Reader’s Rating: 1 / 5
If I could give this book zero stars, I would do so. There’s barely a plot: the protagonist, Janie, marries three men and kills the last one because he gets rabies. The end. Janie is the essential antiheroin. She comes off as this oppressed small wife who takes forever to speak out against her husbands. It would have been better if Alice Walker had not “establish” Zora Hurston and brought this dreadful book back into the public.
Reader’s Rating: 1 / 5
I had to read this for Book club and HATED IT!

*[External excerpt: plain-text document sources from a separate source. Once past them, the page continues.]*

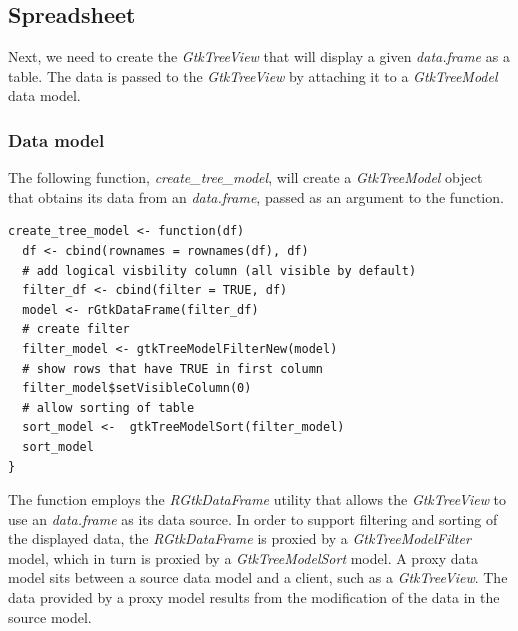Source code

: \documentclass[article]{jss}
\begin{document}
\subsection{Spreadsheet}

Next, we need to create the \emph{GtkTreeView} that will display a
given \emph{data.frame} as a table.  The data is passed to the
\emph{GtkTreeView} by attaching it to a \emph{GtkTreeModel} data
model.

\subsubsection{Data model}\label{sec:spreadsheet-model}

 The following function, \emph{create\_tree\_model}, will create a
\emph{GtkTreeModel} object that obtains its data from an 
\emph{data.frame}, passed as an argument to the function. 
\begin{verbatim}
create_tree_model <- function(df)
  df <- cbind(rownames = rownames(df), df)
  # add logical visbility column (all visible by default)
  filter_df <- cbind(filter = TRUE, df)
  model <- rGtkDataFrame(filter_df)
  # create filter
  filter_model <- gtkTreeModelFilterNew(model)
  # show rows that have TRUE in first column
  filter_model$setVisibleColumn(0)
  # allow sorting of table
  sort_model <-  gtkTreeModelSort(filter_model)
  sort_model
}
\end{verbatim}
The function employs the \emph{RGtkDataFrame} utility that allows
the \emph{GtkTreeView} to use an 
\emph{data.frame} as its data source.
In order to support filtering
and sorting of the displayed data, the \emph{RGtkDataFrame} is proxied
by a \emph{GtkTreeModelFilter} model, which in turn is proxied by a
\emph{GtkTreeModelSort} model. A proxy data model sits between a
source data model and a client, such as a \emph{GtkTreeView}. The data
provided by a proxy model results from the modification of the data in
the source model.
\end{document}
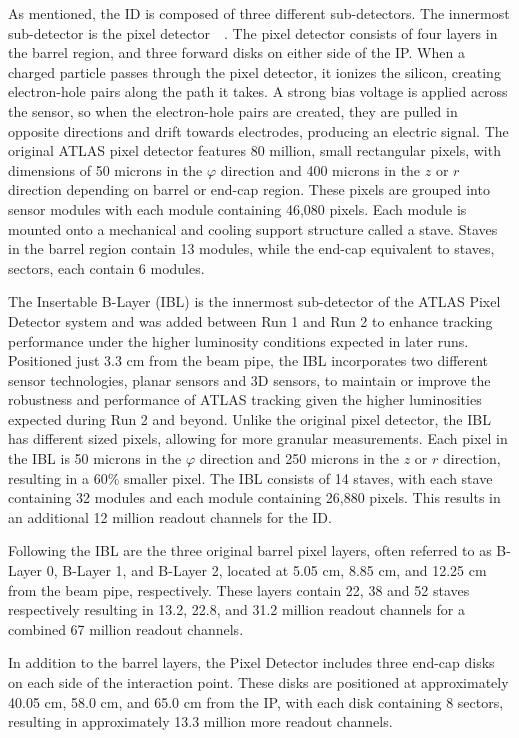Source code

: As mentioned, the ID is composed of three different sub-detectors. The innermost sub-detector is the pixel detector~\cite{pixel_detector_2008}~\cite{pixel_detector_ibl}. The pixel detector consists of four layers in the barrel region, and three forward disks on either side of the IP\@. When a charged particle passes through the pixel detector, it ionizes the silicon, creating electron-hole pairs along the path it takes. A strong bias voltage is applied across the sensor, so when the electron-hole pairs are created, they are pulled in opposite directions and drift towards electrodes, producing an electric signal. 
The original ATLAS pixel detector features 80 million, small rectangular pixels, with dimensions of 50 microns in the $\varphi$ direction and 400 microns in the $z$ or $r$ direction depending on barrel or end-cap region. These pixels are grouped into sensor modules with each module containing 46,080 pixels. Each module is mounted onto a mechanical and cooling support structure called a stave. Staves in the barrel region contain 13 modules, while the end-cap equivalent to staves, sectors, each contain 6 modules.

The Insertable B-Layer (IBL) is the innermost sub-detector of the ATLAS Pixel Detector system and was added between Run 1 and Run 2 to enhance tracking performance under the higher luminosity conditions expected in later runs. Positioned just 3.3 cm from the beam pipe, the IBL incorporates two different sensor technologies, planar sensors and 3D sensors, to maintain or improve the robustness and performance of ATLAS tracking given the higher luminosities expected during Run 2 and beyond. Unlike the original pixel detector, the IBL has different sized pixels, allowing for more granular measurements. Each pixel in the IBL is 50 microns in the $\varphi$ direction and 250 microns in the $z$ or $r$ direction, resulting in a 60\% smaller pixel. The IBL consists of 14 staves, with each stave containing 32 modules and each module containing 26,880 pixels. This results in an additional 12 million readout channels for the ID\@.

Following the IBL are the three original barrel pixel layers, often referred to as B-Layer 0, B-Layer 1, and B-Layer 2, located at 5.05 cm, 8.85 cm, and 12.25 cm from the beam pipe, respectively. These layers contain 22, 38 and 52 staves respectively resulting in 13.2, 22.8, and 31.2 million readout channels for a combined 67 million readout channels.

In addition to the barrel layers, the Pixel Detector includes three end-cap disks on each side of the interaction point. These disks are positioned at approximately 40.05 cm, 58.0 cm, and 65.0 cm from the IP, with each disk containing 8 sectors, resulting in approximately 13.3 million more readout channels.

The leader writes in a dialect that is barely legible and makes the tale less vital than the dialogue. Yes, we get the point – now… can you write in English so I can know each sentence the first time I read it?
Thank you!
Reader’s Rating: 1 / 5
TEWWG is by no means a terrible or dull book. In fact, it’s a excellent read- it’s dialogue may be hard for some at first, but is really an enjoyable aspect of the book.
The only qualm I have with it is that its aimed at pleasing white folks. I’m not trying to be racist– the main character is only 1/4 black, and her caucasian features are repeatedly exhalted for their beauty (thin lips, straight hair, etc.) The few white people in the book are the ones that give her support, while the AA community turns their back on her during her time of need. If you want a book that instills African American pride or about injustices, try Black Like Me because you ain’t gonna find it here.
Reader’s Rating: 2 / 5
I have no thought who chose this book was so fantastic, but it is one of the most overrated books ever. Excellent Lord, it is simply dreadful. Stay away from it at all costs – if you have to read it for high school english class as I did, save yourself the distress and buy the cliff’s notes.